EastStang wrote:Two things. The schedule they announced means missed class time for 64 teams. So much for student athlete concerns. Secondly, this renders the conference tourney's for one bid conferences essentially meaningless as they now are for the ACC and BE. Remember when the ACC and BE tourneys really meant something and were something people watched.
John Feinstein exposes the hypocrisy of NCAA tourney expansion
By Jeff Eisenberg
If the NCAA was hoping to unveil its men's basketball tournament expansion plan without anyone revealing its hypocrisy, someone probably should have prevented John Feinstein from grabbing a microphone at Thursday's news conference.
The Washington Post columnist picked apart the proposed schedule laid out by NCAA senior vice president Greg Shaheen, noting that whittling a 96-team field to four in just 11 days would require Sweet 16 teams to miss an entire week of class.
Rather than lengthening the tournament a week and risk hurting TV ratings by having the Final Four go head-to-head against the Masters, the NCAA instead intends to cram an extra round of basketball into the usual three-week time span. Under that plan, 64 teams would play the round of 96 on the Thursday and Friday of Week 1 and the 32 winners would face the 32 first-round bye recipients on Saturday and Sunday. Then after a one-day respite on Monday, the 32 remaining teams would play on Tuesday and Wednesday to whittle the survivors down to our familiar Sweet 16, which would start on Thursday of Week 2 as it always has.
Shaheen glossed right over the fact that Sweet 16 teams would be on the road the entire second week and could not attend any class, leading to this classic heated exchange with Feinstein:
Q. Basically they'll be out of school an entire week the second week?
GREG SHAHEEN: Actually, if you were to look at the window for each individual team, you have to take each team and contemplate the fact right now you have half the field leaving campus on Tuesday, returning on Sunday or Monday.
Q. If they lose. I'm talking about the teams that win and advance. You're going to advance 16 teams.
GREG SHAHEEN: No, actually in the current model you have teams that depart on Tuesday, and even if they win, return on Sunday.
Q. We're misunderstanding each other. Under the new model that you laid out, you play 64 teams Thursday/Friday. 32 advance to games Saturday/Sunday. Then you are down after those games to 32 teams.
GREG SHAHEEN: Right.
Q. You're saying you play games in the round of 32 Tuesday/Wednesday. They would then advance to regionals when?
GREG SHAHEEN: They would continue into the regional as it's normally scheduled now.
Q. So they would go Tuesday to Thursday, Wednesday to Friday?
GREG SHAHEEN: Right.
Q. So they miss an entire week of school. That's what I'm trying to get.
GREG SHAHEEN: If you listened to my original answer, they leave now on Tuesday.
Q. I'm talking about the second week, not the first week. They play a game Saturday/Sunday, play a game Tuesday or Wednesday, then go directly to the regional. Tell me when in that second week they're going to be in class.
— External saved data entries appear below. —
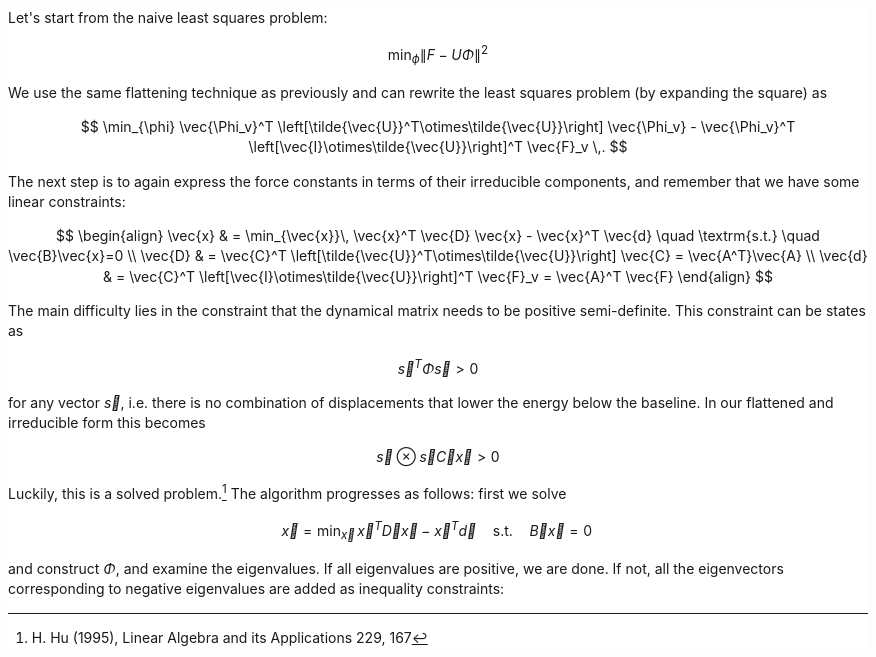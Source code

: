 Let's start from the naive least squares problem:

$$
	\min_{\phi} \left\| F - U \Phi  \right\|^2
$$

We use the same flattening technique as previously and can rewrite the least squares problem (by expanding the square) as

$$
	\min_{\phi} \vec{\Phi_v}^T \left[\tilde{\vec{U}}^T\otimes\tilde{\vec{U}}\right] \vec{\Phi_v}
	-
	\vec{\Phi_v}^T \left[\vec{I}\otimes\tilde{\vec{U}}\right]^T \vec{F}_v \,.
$$

The next step is to again express the force constants in terms of their irreducible components, and remember that we have some linear constraints:

$$
\begin{align}
	\vec{x} & = \min_{\vec{x}}\,
	\vec{x}^T \vec{D} \vec{x}
	-
	\vec{x}^T \vec{d} \quad \textrm{s.t.} \quad \vec{B}\vec{x}=0
\\
	\vec{D} & = \vec{C}^T \left[\tilde{\vec{U}}^T\otimes\tilde{\vec{U}}\right] \vec{C} = \vec{A^T}\vec{A} \\
	\vec{d} & = \vec{C}^T \left[\vec{I}\otimes\tilde{\vec{U}}\right]^T \vec{F}_v = \vec{A}^T \vec{F}
\end{align}
$$

The main difficulty lies in the constraint that the dynamical matrix needs to be positive semi-definite. This constraint can be states as

$$
	\vec{s}^T \Phi \vec{s} > 0
$$

for any vector $\vec{s}$, i.e. there is no combination of displacements that lower the energy below the baseline. In our flattened and irreducible form this becomes

$$
	\vec{s} \otimes \vec{s} \vec{C} \vec{x} > 0
$$

Luckily, this is a solved problem.[^Hu1995] The algorithm progresses as follows: first we solve

$$
	\vec{x} = \min_{\vec{x}}\,
	\vec{x}^T \vec{D} \vec{x}
	-
	\vec{x}^T \vec{d} \quad \textrm{s.t.} \quad \vec{B}\vec{x}=0 \,
$$

and construct $\Phi$, and examine the eigenvalues. If all eigenvalues are positive, we are done. If not, all the eigenvectors corresponding to negative eigenvalues are added as inequality constraints:


[^Kirkwood1935]: J. G. Kirkwood (1935), The Journal of Chemical Physics 3, 300
[^Isihara1968]: A. Isihara (1968), Journal of Physics A: General Physics 1, 305
[^Gibbs1902]: J. W. Gibbs (1902), Elementary Principles in Statistical Mechanics: Developed with Especial Reference to the Rational Foundations of Thermodynamics,  C. Scribner’s sons
[^Ursell1927]: H. D. Ursell (1927), Mathematical Proceedings of the Cambridge Philosophical Society 23, 685
[^Klein1972]: [Klein, M. L., & Horton, G. K. (1972). The rise of self-consistent phonon theory. Journal of Low Temperature Physics, 9(3-4), 151–166.](http://doi.org/10.1007/BF00654839)
[^Born1998]: Born, M., & Huang, K. (1964). Dynamical theory of crystal lattices. Oxford: Oxford University Press.
[^Hu1995]: H. Hu (1995), Linear Algebra and its Applications 229, 167
[^Maradudin1968]: [Maradudin, A. A., & Vosko, S. (1968). Symmetry Properties of the Normal Vibrations of a Crystal. Reviews of Modern Physics, 40(1), 1–37.](http://doi.org/10.1103/RevModPhys.40.1)
[^Leibfried1961]: [Leibfried, G., & Ludwig, W. (1961). Theory of Anharmonic Effects in Crystals. Solid State Physics - Advances in Research and Applications, 12(C), 275–444.](http://doi.org/10.1016/S0081-1947(08)60656-6)
[^Hellman2011]: [Hellman, O., Abrikosov, I. A., & Simak, S. I. (2011). Lattice dynamics of anharmonic solids from first principles. Physical Review B, 84(18), 180301.](http://doi.org/10.1103/PhysRevB.84.180301)
[^Hellman2013a]: [Hellman, O., & Abrikosov, I. A. (2013). Temperature-dependent effective third-order interatomic force constants from first principles. Physical Review B, 88(14), 144301.](http://doi.org/10.1103/PhysRevB.88.144301)
[^Hellman2013]: [Hellman, O., Steneteg, P., Abrikosov, I. A., & Simak, S. I. (2013). Temperature dependent effective potential method for accurate free energy calculations of solids. Physical Review B, 87(10), 104111.](http://doi.org/10.1103/PhysRevB.87.104111)
[^Scheringer1974]: [Scheringer, C. The Hermiticity of the dynamical matrix. Acta Crystallogr. Sect. A 30, 295–295 (1974).](http://scripts.iucr.org/cgi-bin/paper?S0567739474000611)
[^Martin1971]: [Martin, R. M. Hermitian character of the dynamical matrix - a comment on ‘non-hermitian dynamical matrices in the dynamics of low symmetry crystals’. Solid State Commun. 9, 2269–2270 (1971).](http://linkinghub.elsevier.com/retrieve/pii/0038109871906466)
GREG SHAHEEN: The entire first week, the majority of the teams would be in class.
Q. You're just not going to answer the question about the second week. You're going to keep referring back to the first week, right? They're going to miss the entire second week under this model.
GREG SHAHEEN: So they're going to go to school the first week, and then they're --
Q. They're going to be under the same schedule you said basically the first week, and then they'll miss the entire second week.
GREG SHAHEEN: I'm clearly missing the nuance of your point.
Q. You and I miss nuances a lot. Thank you.
BOB WILLIAMS: Next question, please.
Kudos to Feinstein for not backing down and for exposing the NCAA for what it is: A money-hungry institution that preaches academics only when it does not come at the expense of its bottom line.
And Shaheen knew this news conference would be the verbal equivalent to facing a firing squad, so what an epic fail on his part in terms of being prepared to answer that question.
The bottom line from the news conference is that the NCAA tournament is going to expand to 96 teams, even if Shaheen insists nothing has been decided and that both the status quo or expanding to only 68 teams remain an option. The process of going to 96 is far enough along that the NCAA already has a proposed schedule in place and the revenue allocations in mind.
But if the NCAA is going to shove this 96-team tournament down our throats, the least it could do is acknowledge why it's doing it.
Admit that this has nothing to do with creating more opportunities for more teams or a better tournament for the fans and everything to do with the added TV revenue that an expanded field will generate. And, lastly, admit this money grab is coming at the expense of the "student athlete."